-------- Supplied data --------

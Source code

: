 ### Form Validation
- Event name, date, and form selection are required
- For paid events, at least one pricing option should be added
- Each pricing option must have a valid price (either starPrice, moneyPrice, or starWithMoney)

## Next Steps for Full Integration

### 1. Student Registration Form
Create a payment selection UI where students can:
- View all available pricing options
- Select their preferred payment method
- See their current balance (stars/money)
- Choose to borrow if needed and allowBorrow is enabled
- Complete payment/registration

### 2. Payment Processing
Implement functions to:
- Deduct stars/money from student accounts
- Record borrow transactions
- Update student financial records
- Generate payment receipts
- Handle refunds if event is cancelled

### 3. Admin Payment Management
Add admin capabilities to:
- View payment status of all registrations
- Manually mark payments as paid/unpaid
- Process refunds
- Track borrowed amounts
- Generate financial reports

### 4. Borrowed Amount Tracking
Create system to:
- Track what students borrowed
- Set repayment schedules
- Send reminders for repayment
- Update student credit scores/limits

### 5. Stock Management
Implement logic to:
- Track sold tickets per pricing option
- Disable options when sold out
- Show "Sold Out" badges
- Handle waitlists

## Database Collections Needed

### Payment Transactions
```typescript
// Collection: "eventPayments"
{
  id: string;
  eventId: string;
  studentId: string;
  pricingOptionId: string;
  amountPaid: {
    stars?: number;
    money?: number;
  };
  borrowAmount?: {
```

--------

**The task**
Output the records above precisely.

**Problem solution**
Source code

: ### Form Validation
- Event name, date, and form selection are required
- For paid events, at least one pricing option should be added
- Each pricing option must have a valid price (either starPrice, moneyPrice, or starWithMoney)

## Next Steps for Full Integration

### 1. Student Registration Form
Create a payment selection UI where students can:
- View all available pricing options
- Select their preferred payment method
- See their current balance (stars/money)
- Choose to borrow if needed and allowBorrow is enabled
- Complete payment/registration

### 2. Payment Processing
Implement functions to:
- Deduct stars/money from student accounts
- Record borrow transactions
- Update student financial records
- Generate payment receipts
- Handle refunds if event is cancelled

### 3. Admin Payment Management
Add admin capabilities to:
- View payment status of all registrations
- Manually mark payments as paid/unpaid
- Process refunds
- Track borrowed amounts
- Generate financial reports

### 4. Borrowed Amount Tracking
Create system to:
- Track what students borrowed
- Set repayment schedules
- Send reminders for repayment
- Update student credit scores/limits

### 5. Stock Management
Implement logic to:
- Track sold tickets per pricing option
- Disable options when sold out
- Show "Sold Out" badges
- Handle waitlists

## Database Collections Needed

### Payment Transactions
```typescript
// Collection: "eventPayments"
{
  id: string;
  eventId: string;
  studentId: string;
  pricingOptionId: string;
  amountPaid: {
    stars?: number;
    money?: number;
  };
  borrowAmount?: {
```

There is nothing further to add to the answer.